Questo secondo spintone produsse l’effetto che appunto il signor Smouch proponevasi di produrre; perchè mentre Sam, ansioso di rendere il complimento, urtava e premeva contro lo stipite della porta il corpo del novello avversario, il principale se la sgusciava e si avanzava verso il banco dove Sam, dopo avere scambiato col signor Smouch qualche epiteto molto espressivo, senz’altro lo seguì.

— Buongiorno, cara, — disse il principale alla giovane seduta dietro il banco, col tono disinvolto e la gentilezza di un galeotto in vacanze; — dov’è la camera del signor Pickwick, carina?

— Conducetelo su, — disse la giovane ad un cameriere, senza degnare il bellimbusto di una seconda occhiata.

Il cameriere andò su, e il signore dal soprabito peloso gli tenne dietro, seguito da Sam, il quale andando su per le scale si abbandonò a vari gesti di disprezzo e di sfida con ineffabile soddisfazione di tutto il servidorame e degli altri astanti. Il signor Smouch, incomodato da una tosse maligna, rimase da basso ad espettorare nel corridoio.

Il signor Pickwick era ancora in letto e dormiva saporitamente quando il suo visitatore mattiniero, seguito da Sam, entrò in camera. Il rumore che fecero valse a destarlo.

— L’acqua per la barba, Sam, — disse il signor Pickwick di sotto alle cortine.

— Vi raderete subito, signor Pickwick, — disse il visitatore alzando una delle cortine. — Ho qui per voi un mandato d’arresto a richiesta di Bardell. Ecco l’atto. Corte dei Common Pleas. Questo è il mio biglietto di visita. Suppongo che ve ne verrete con me a casa mia.

E con un colpettino amichevole sulla spalla del Signor Pickwick, l’ufficiale dello sceriffo — che tale egli era — gettò il suo biglietto sul piumino e cavò dal taschino del panciotto uno steccadenti d’oro.

— Namby, così dice, — suggerì l’ufficiale dello sceriffo mentre il signor Pickwick tirava gli occhiali di sotto al cuscino e se li metteva per leggere il biglietto — Namby, Bell Alley, Coleman-street.

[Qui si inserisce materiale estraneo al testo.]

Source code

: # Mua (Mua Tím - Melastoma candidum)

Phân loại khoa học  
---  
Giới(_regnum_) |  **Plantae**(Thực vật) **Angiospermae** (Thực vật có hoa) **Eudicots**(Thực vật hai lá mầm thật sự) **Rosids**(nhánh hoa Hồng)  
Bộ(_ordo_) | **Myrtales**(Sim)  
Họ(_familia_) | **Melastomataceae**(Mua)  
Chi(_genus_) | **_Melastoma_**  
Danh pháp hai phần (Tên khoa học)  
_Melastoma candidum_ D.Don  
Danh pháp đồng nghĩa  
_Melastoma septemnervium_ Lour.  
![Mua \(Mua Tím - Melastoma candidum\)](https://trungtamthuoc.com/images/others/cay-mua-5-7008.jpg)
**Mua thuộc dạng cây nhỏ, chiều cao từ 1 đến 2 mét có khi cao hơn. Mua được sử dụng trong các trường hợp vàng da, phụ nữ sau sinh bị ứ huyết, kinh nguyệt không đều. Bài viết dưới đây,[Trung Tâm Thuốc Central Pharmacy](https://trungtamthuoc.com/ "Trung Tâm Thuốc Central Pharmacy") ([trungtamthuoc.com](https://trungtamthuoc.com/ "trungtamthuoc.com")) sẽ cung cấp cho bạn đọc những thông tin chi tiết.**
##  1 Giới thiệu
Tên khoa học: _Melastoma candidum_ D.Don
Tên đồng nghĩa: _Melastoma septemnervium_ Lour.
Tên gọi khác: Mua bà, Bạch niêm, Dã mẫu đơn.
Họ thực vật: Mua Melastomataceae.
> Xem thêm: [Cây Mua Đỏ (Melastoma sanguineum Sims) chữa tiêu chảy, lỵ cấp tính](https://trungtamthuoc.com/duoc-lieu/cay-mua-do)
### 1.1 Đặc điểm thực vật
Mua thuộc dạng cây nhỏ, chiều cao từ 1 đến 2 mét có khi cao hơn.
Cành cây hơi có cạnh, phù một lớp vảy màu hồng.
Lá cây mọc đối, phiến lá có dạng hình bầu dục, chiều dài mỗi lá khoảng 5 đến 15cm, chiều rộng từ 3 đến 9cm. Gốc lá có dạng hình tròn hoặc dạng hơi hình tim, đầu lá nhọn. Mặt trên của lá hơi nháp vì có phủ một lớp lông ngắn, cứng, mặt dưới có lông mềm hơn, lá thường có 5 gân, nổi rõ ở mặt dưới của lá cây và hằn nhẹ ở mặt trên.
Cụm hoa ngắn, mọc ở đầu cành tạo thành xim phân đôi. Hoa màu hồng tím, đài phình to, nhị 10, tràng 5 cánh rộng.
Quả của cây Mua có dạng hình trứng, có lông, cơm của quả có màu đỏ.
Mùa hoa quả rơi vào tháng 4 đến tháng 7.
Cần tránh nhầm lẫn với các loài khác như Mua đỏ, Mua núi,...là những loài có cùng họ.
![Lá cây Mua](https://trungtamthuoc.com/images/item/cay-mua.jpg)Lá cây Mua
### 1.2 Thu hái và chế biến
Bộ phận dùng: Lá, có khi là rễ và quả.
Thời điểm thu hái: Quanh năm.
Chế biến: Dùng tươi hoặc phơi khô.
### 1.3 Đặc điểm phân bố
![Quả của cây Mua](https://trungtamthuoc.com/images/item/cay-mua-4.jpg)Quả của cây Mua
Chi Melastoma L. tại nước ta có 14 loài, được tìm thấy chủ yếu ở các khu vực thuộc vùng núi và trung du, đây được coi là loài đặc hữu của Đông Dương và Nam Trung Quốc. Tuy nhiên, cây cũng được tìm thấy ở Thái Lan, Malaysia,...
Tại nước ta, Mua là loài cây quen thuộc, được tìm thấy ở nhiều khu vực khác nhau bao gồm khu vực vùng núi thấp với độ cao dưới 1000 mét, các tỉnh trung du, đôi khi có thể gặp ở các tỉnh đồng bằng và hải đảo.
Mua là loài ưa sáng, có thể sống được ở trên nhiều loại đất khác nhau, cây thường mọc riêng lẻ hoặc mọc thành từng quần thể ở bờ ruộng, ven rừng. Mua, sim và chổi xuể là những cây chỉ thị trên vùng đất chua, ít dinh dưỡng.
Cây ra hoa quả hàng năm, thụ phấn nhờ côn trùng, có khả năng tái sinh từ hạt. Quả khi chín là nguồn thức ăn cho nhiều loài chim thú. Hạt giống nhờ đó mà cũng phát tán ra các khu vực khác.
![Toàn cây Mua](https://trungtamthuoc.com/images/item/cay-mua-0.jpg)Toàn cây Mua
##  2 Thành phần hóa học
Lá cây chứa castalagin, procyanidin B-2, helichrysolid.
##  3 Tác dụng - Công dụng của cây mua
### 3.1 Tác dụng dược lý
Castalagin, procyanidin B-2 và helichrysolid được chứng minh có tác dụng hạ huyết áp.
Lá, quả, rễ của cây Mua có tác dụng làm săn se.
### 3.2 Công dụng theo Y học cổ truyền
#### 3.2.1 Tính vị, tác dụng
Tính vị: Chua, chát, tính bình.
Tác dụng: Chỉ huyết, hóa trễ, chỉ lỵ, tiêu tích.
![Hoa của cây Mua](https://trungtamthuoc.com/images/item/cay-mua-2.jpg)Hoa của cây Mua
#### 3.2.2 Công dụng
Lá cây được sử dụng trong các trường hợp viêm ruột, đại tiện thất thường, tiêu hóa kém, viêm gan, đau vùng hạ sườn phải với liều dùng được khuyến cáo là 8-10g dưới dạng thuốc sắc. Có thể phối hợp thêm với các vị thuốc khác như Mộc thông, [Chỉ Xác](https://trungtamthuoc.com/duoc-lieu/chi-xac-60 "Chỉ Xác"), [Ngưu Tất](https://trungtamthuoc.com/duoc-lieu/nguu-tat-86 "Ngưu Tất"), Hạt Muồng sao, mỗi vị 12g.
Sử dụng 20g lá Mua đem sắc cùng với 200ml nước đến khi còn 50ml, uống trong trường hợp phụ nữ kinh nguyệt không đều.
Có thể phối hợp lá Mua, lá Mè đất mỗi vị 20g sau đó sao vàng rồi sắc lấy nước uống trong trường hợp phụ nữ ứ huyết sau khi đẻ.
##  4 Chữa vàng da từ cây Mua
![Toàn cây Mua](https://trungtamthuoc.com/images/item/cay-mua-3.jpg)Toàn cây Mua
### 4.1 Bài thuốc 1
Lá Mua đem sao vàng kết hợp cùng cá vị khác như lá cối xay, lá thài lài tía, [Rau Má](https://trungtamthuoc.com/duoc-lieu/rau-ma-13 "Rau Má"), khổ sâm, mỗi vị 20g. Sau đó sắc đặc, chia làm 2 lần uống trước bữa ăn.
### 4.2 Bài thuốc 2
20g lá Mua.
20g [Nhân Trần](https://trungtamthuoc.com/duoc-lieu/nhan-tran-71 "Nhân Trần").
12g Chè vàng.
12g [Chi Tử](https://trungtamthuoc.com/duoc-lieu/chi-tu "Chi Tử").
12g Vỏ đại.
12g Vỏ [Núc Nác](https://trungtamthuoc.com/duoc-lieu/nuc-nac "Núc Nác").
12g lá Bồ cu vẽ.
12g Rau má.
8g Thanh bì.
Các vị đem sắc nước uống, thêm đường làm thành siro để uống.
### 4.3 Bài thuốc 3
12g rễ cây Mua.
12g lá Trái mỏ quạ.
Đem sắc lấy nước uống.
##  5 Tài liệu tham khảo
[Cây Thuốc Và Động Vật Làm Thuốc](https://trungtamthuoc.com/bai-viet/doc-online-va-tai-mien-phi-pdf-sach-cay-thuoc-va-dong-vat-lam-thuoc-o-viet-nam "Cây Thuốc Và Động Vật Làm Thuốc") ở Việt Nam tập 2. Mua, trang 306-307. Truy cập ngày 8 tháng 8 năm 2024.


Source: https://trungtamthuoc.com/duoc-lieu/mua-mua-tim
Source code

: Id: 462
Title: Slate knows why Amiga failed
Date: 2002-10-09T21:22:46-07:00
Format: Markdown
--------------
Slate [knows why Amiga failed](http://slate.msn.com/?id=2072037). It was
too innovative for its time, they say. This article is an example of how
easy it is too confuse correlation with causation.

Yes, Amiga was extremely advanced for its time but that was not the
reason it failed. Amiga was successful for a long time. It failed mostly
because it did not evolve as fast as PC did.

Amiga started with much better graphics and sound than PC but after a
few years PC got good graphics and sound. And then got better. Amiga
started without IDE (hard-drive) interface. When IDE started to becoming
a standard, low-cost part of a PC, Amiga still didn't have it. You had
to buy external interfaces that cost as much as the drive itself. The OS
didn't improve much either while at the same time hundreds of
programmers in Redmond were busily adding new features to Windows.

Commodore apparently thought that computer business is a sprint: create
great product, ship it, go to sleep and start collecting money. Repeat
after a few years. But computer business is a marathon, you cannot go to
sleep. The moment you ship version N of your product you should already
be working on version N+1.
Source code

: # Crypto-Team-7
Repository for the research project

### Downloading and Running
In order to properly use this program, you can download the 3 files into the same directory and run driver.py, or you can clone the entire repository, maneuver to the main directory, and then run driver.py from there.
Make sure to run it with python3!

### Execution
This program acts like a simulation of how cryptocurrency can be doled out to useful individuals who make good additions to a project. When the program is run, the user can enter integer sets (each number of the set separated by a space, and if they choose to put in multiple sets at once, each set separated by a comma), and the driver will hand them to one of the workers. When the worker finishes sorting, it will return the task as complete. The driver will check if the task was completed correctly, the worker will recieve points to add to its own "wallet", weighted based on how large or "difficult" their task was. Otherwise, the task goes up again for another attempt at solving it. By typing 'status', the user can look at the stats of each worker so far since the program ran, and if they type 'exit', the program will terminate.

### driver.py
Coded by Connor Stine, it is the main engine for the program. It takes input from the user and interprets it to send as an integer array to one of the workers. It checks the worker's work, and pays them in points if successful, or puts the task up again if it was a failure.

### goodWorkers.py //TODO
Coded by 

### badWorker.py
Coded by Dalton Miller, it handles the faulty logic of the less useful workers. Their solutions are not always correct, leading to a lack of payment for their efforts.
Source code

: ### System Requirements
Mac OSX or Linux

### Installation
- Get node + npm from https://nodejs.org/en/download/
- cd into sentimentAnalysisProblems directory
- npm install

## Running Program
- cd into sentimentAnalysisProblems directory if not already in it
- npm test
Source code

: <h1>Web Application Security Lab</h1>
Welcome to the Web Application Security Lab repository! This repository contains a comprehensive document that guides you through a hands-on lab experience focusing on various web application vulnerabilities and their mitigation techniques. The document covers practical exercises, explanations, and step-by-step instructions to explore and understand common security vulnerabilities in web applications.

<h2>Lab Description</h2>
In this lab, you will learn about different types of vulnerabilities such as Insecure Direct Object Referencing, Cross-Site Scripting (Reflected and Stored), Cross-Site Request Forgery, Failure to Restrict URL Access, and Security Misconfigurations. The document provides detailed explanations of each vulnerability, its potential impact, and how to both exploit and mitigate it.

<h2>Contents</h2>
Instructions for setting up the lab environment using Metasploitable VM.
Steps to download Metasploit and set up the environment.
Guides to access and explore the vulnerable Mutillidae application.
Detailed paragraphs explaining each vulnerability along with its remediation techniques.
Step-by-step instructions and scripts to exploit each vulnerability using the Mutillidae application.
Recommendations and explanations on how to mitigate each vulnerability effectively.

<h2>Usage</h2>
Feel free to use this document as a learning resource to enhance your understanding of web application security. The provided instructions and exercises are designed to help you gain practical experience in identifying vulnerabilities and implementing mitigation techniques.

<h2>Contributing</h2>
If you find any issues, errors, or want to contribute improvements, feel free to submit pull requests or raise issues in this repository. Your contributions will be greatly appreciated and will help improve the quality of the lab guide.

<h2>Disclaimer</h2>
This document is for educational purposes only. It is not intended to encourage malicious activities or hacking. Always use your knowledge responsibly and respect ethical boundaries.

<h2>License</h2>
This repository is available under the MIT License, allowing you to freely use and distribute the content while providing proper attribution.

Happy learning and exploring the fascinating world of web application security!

A questo punto, Sam Weller che teneva gli occhi fisi sul lucido cappello del signor Namby, domandò ad un tratto:

— Siete quachero voi?

— Vi farò io sapere chi sono, prima di andar via, — rispose l’ufficiale indignato. — V’insegnerò io l’educazione, mio bravo giovinotto, uno di questi giorni.

— Obbligatissimo, farò lo stesso con voi. Giù il cappello.

E così dicendo, il signor Weller con una destrezza mirabile fece balzare il cappello del signor Namby all’altro lato della camera così violentemente, che poco mancò non facesse per giunta ingoiare al malcapitato ufficiale lo steccadenti d’oro.

— Notate questo, signor Pickwick, — disse molto turbato l’ufficiale, cercando di ripigliar fiato. — Sono stato attaccato nell’adempimento del mio dovere dal vostro domestico in camera vostra. Ho ragione di temere per la mia persona. Chiamo proprio voi a testimone.

— Non testimoniate niente, signore, — gridò Sam. — Chiudete gli occhi; lo butterei anche dalla finestra, se non fosse troppo bassa.

— Sam, — disse il signor Pickwick con voce di sdegno mentre il fedele domestico andava facendo varie dimostrazioni di ostilità, — se dite un’altra sola parola o fate il menomo atto contro questo signore, vi licenzio su due piedi.

— Ma, signore! — esclamò Sam.

— Tacete! — interruppe il signor Pickwick. — Raccattate quel cappello.

Ma a questo Sam recisamente dichiarò di non volersi piegare, pigliandosi tranquillamente la lavata di capo del padrone. L’ufficiale, che aveva fretta, condiscese a raccattare il cappello da sè, borbottando una gran varietà di minaccie all’indirizzo di Sam, accolte da costui con singolare impassibilità e con la semplice osservazione che se il signor Namby voleva aver la bontà di rimettersi in capo il cappello, egli l’avrebbe fatto volare in Oga Magoga. Il signor Namby, pensando forse che la cosa non sarebbe stata molto piacevole, evitò di offrire la tentazione, e di lì a poco chiamò il suo Smouch. Informatolo poi che l’arresto era fatto e dettogli di aspettare che il prigioniero si vestisse, se ne uscì braveggiando e partì in carrozza. Smouch pregò di mala grazia il signor Pickwick che si sbrigasse, perchè le faccende non erano poche, e tratta una seggiola presso la porta vi si mise a sedere. Fu allora spedito Sam a cercare una vettura di piazza, nella quale il triumvirato mosse per Coleman-street. Per buona sorte, la distanza era breve, perchè il signor Smouch, oltre al non possedere una conversazione molto brillante, era certo uno sgradevolissimo compagno in uno spazio limitato a motivo di quella sua debolezza fisica cui si è accennato di sopra.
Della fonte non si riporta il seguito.